Garrett Groshek looks to give veteran leadership and pass-catching ability to Wisconsin's new three-headed monster at the running back position.

Garrett Groshek looks to give veteran leadership and pass-catching ability to Wisconsin's new three-headed monster at the running back position.

Image By: Taylor Wolfram

How do you replace one of the best running backs of all time? 

That’s the unenviable question head coach Paul Chryst and the rest of the Wisconsin staff will be forced to answer this season, as a stable of relatively unproven backs attempt to fill the impossibly large shoes left by two-time Doak Walker Award winner Jonathan Taylor. 

Rather than designate a feature back, it appears Chryst plans on implementing a running-back-by-committee system to begin the 2020 season, relying on a rotation of Nakia Watson, Garrett Groshek and Issac Guerendo. 

While no depth chart has been officially released, Chryst made it clear in speaking with the media last week that the onus would be on those three to carry the load.

“Between [Watson, Groshek and Guerendo] you hope to be productive,” Chryst said. “Certainly not trying to match what [Taylor] did, but we do have to get really good, consistent, production from that group.” 

The lion's share of the touches will likely go to Watson, a redshirt sophomore with 74 career carries to his name.

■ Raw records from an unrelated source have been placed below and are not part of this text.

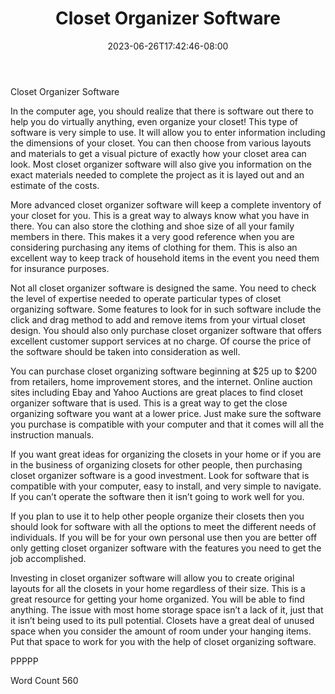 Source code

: ﻿---
title: "Closet Organizer Software"
date: 2023-06-26T17:42:46-08:00
description: "Closet Organizers txt Tips for Web Success"
featured_image: "/images/Closet Organizers txt.jpg"
tags: ["Closet Organizers txt"]
---

Closet Organizer Software

In the computer age, you should realize that there is software out there to help you do virtually anything, even organize your closet! This type of software is very simple to use. It will allow you to enter information including the dimensions of your closet. You can then choose from various layouts and materials to get a visual picture of exactly how your closet area can look. Most closet organizer software will also give you information on the exact materials needed to complete the project as it is layed out and an estimate of the costs. 

More advanced closet organizer software will keep a complete inventory of your closet for you. This is a great way to always know what you have in there. You can also store the clothing and shoe size of all your family members in there. This makes it a very good reference when you are considering purchasing any items of clothing for them. This is also an excellent way to keep track of household items in the event you need them for insurance purposes. 

Not all closet organizer software is designed the same. You need to check the level of expertise needed to operate particular types of closet organizing software.  Some features to look for in such software include the click and drag method to add and remove items from your virtual closet design. You should also only purchase closet organizer software that offers excellent customer support services at no charge. Of course the price of the software should be taken into consideration as well. 

You can purchase closet organizing software beginning at $25 up to $200 from retailers, home improvement stores, and the internet. Online auction sites including Ebay and Yahoo Auctions are great places to find closet organizer software that is used. This is a great way to get the close organizing software you want at a lower price. Just make sure the software you purchase is compatible with your computer and that it comes will all the instruction manuals. 

If you want great ideas for organizing the closets in your home or if you are in the business of organizing closets for other people, then purchasing closet organizer software is a good investment. Look for software that is compatible with your computer, easy to install, and very simple to navigate. If you can’t operate the software then it isn’t going to work well for you. 

If you plan to use it to help other people organize their closets then you should look for software with all the options to meet the different needs of individuals. If you will be for your own personal use then you are better off only getting closet organizer software with the features you need to get the job accomplished. 

Investing in closet organizer software will allow you to create original layouts for all the closets in your home regardless of their size. This is a great resource for getting your home organized. You will be able to find anything. The issue with most home storage space isn’t a lack of it, just that it isn’t being used to its pull potential. Closets have a great deal of unused space when you consider the amount of room under your hanging items. Put that space to work for you with the help of closet organizing software. 

PPPPP

Word Count 560

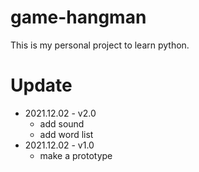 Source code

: # game-hangman
This is my personal project to learn python.

# Update
- 2021.12.02 - v2.0
  - add sound
  - add word list
- 2021.12.02 - v1.0
  - make a prototype

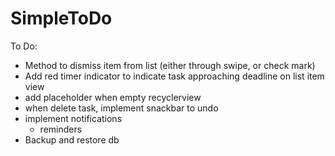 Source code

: # SimpleToDo
To Do:
- Method to dismiss item from list (either through swipe, or check mark)
- Add red timer indicator to indicate task approaching deadline on list item view
- add placeholder when empty recyclerview
- when delete task, implement snackbar to undo
- implement notifications
    - reminders
- Backup and restore db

In backup duty to Taylor in 2019, Watson rushed for 331 yards (4.5 yards per carry) and found the endzone twice, generating plenty of hype for his 2020 campaign in the process. 

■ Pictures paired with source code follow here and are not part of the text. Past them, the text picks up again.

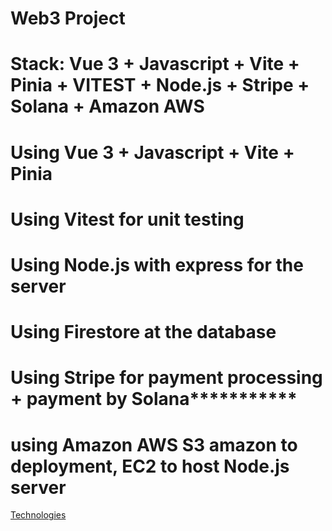 # Web3 Project

# Stack: Vue 3 + Javascript + Vite + Pinia + VITEST + Node.js + Stripe + Solana + Amazon AWS

# Using Vue 3 + Javascript + Vite + Pinia

# Using Vitest for unit testing

# Using Node.js with express for the server

# Using Firestore at the database

# Using Stripe for payment processing + payment by Solana**\*\***\*\*\***\*\***

# using Amazon AWS S3 amazon to deployment, EC2 to host Node.js server

[Technologies](https://github.com/kosweb3/web3/blob/main/src/assets/img/technologies.png)
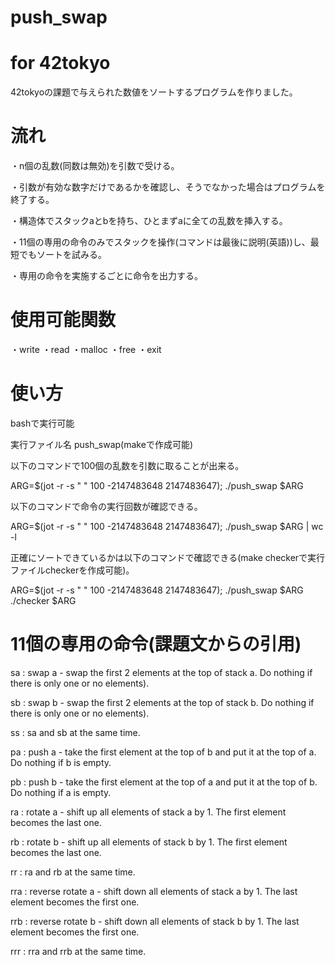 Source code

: # push_swap
# for 42tokyo
42tokyoの課題で与えられた数値をソートするプログラムを作りました。


# 流れ
・n個の乱数(同数は無効)を引数で受ける。

・引数が有効な数字だけであるかを確認し、そうでなかった場合はプログラムを終了する。

・構造体でスタックaとbを持ち、ひとまずaに全ての乱数を挿入する。

・11個の専用の命令のみでスタックを操作(コマンドは最後に説明(英語))し、最短でもソートを試みる。

・専用の命令を実施するごとに命令を出力する。


# 使用可能関数
・write
・read
・malloc
・free
・exit

# 使い方
bashで実行可能

実行ファイル名 push_swap(makeで作成可能)

以下のコマンドで100個の乱数を引数に取ることが出来る。

ARG=$(jot -r -s " " 100 -2147483648 2147483647); ./push_swap $ARG

以下のコマンドで命令の実行回数が確認できる。

ARG=$(jot -r -s " " 100 -2147483648 2147483647); ./push_swap $ARG | wc -l

正確にソートできているかは以下のコマンドで確認できる(make checkerで実行ファイルcheckerを作成可能)。

ARG=$(jot -r -s " " 100 -2147483648 2147483647); ./push_swap $ARG ./checker $ARG

# 11個の専用の命令(課題文からの引用)
sa : swap a - swap the first 2 elements at the top of stack a. Do nothing if there
is only one or no elements).

sb : swap b - swap the first 2 elements at the top of stack b. Do nothing if there
is only one or no elements).

ss : sa and sb at the same time.

pa : push a - take the first element at the top of b and put it at the top of a. Do
nothing if b is empty.

pb : push b - take the first element at the top of a and put it at the top of b. Do
nothing if a is empty.

ra : rotate a - shift up all elements of stack a by 1. The first element becomes
the last one.

rb : rotate b - shift up all elements of stack b by 1. The first element becomes
the last one.

rr : ra and rb at the same time.

rra : reverse rotate a - shift down all elements of stack a by 1. The last element
becomes the first one.

rrb : reverse rotate b - shift down all elements of stack b by 1. The last element
becomes the first one.

rrr : rra and rrb at the same time.
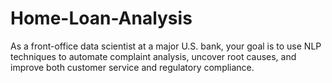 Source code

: # Home-Loan-Analysis
As a front-office data scientist at a major U.S. bank, your goal is to use NLP techniques to automate complaint analysis, uncover root causes, and improve both customer service and regulatory compliance.
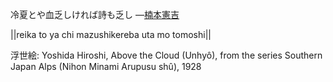 冷夏とや血乏しければ詩も乏し
—[楠本憲吉](https://ja.wikipedia.org/wiki/楠本憲吉)

||reika to ya chi mazushikereba uta mo tomoshi||

浮世絵: Yoshida Hiroshi, Above the Cloud (Unhyô), from the series Southern Japan Alps (Nihon Minami Arupusu shû), 1928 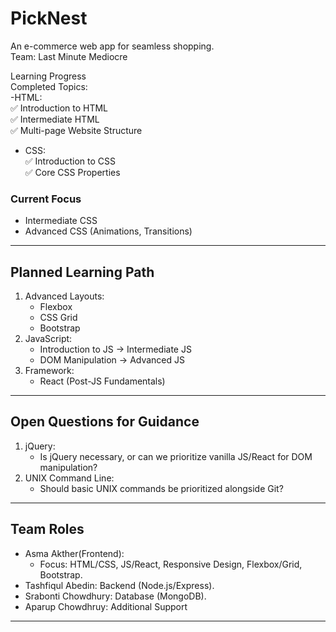 # PickNest
An e-commerce web app for seamless shopping.  
Team: Last Minute Mediocre  


Learning Progress  
Completed Topics:  
-HTML:  
  ✅ Introduction to HTML  
  ✅ Intermediate HTML  
  ✅ Multi-page Website Structure  
- CSS:  
  ✅ Introduction to CSS  
  ✅ Core CSS Properties  

### Current Focus
- Intermediate CSS  
- Advanced CSS (Animations, Transitions)  

---

## Planned Learning Path  
1. Advanced Layouts:  
   - Flexbox  
   - CSS Grid  
   - Bootstrap 
2. JavaScript:  
   - Introduction to JS → Intermediate JS  
   - DOM Manipulation → Advanced JS  
3. Framework:  
   - React (Post-JS Fundamentals)  

---

## Open Questions for Guidance  
1. jQuery:  
   - Is jQuery necessary, or can we prioritize vanilla JS/React for DOM manipulation?  
2. UNIX Command Line:  
   - Should basic UNIX commands be prioritized alongside Git?  
 

---

## Team Roles  
- Asma Akther(Frontend):  
  - Focus: HTML/CSS, JS/React, Responsive Design, Flexbox/Grid, Bootstrap.
- Tashfiqul Abedin: Backend (Node.js/Express).  
- Srabonti Chowdhury: Database (MongoDB).
- Aparup Chowdhruy: Additional Support

---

Standing at five-foot-eleven, 229 pounds, Watson certainly looks the part of the quintessential power back. His tantalizing potential was put on display in week one of the 2019 season, where he rushed 14 times for 80 yards and a touchdown against South Florida. 

Detractors, however, cite Watson’s lack of breakaway speed as cause for concern. After a 27-yard carry in the season opener, Watson had just one carry of longer than 20 yards over the rest of the season, and he himself admitted he needed to be more consistent in 2020. 

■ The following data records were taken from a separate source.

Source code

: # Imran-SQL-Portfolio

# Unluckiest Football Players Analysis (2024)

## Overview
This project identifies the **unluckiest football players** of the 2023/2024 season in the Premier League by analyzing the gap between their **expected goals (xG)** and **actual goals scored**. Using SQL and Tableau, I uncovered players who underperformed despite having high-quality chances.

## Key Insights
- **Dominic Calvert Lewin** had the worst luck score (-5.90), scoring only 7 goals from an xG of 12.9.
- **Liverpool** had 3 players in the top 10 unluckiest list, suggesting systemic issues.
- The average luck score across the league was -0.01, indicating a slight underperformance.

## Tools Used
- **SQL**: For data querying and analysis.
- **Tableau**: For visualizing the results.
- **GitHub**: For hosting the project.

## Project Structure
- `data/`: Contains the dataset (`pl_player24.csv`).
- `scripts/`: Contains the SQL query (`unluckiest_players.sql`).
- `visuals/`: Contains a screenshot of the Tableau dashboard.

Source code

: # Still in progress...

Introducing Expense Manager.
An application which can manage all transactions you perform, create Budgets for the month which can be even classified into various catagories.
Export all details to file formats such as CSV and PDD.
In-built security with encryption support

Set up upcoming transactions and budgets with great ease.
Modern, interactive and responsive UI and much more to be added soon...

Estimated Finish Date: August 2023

“From watching myself last season and going into this season, I’ve noticed that I need to be more consistent with my runs,” Watson told the media after practice last week. “Just knowing where the lineman are supposed to be at and getting fundamentally sound with the lineman. Just knowing what everyone is doing, knowing what the quarterback is doing.”

While Watson will get plenty of work on first and second down, his lack of experience as a receiver and blocker will mean Garrett Groshek will likely open as the third-down back. 

Groshek, a redshirt senior, had more yards receiving (289) than rushing (194) last season, and offers tantalizing agility and elusiveness in space, as evidenced by his impressive 10.0 yards per reception in 2019. 

Like Watson, Groshek stressed consistency as the key to a successful rushing attack this season. 

“First and foremost, taking care of the ball and being consistent,” Groshek said regarding his approach. “Whether it’s practice or in the game, just being the same player on every rep. Just feeding off of each other.”

The final piece in the Badger rushing attack is exciting weapon Issac Guerendo, an electrifying running back/receiver hybrid who turned heads with a 4.38 40-yard dash in high school. Much like Aron Cruickshank, who transferred to Rutgers this offseason, Guerendo is comfortable lining up at both receiver and tailback. 

Guerendo didn’t see much action last season, carrying the ball just once and recording just one catch. He flashed his athletic ability, however, as a kickoff returner, blazing past defenders for a 56 yard return against Minnesota. 

Groshek was effusive in his praise for Guerendo during media availability and sees him as a key cog in the rotation going forward. 

“Obviously the first thing you see is his speed,” Groshek said of Guerendo. “He’s been one of the fastest guys on the team since he’s walked in the building. He’s come a long way as far as learning how to play running back since coming in as a wide receiver.”

None of these three will be the “next Jonathan Taylor,” but the Badgers are counting on this three-pronged rushing attack to be successful in both rushing and passing situations.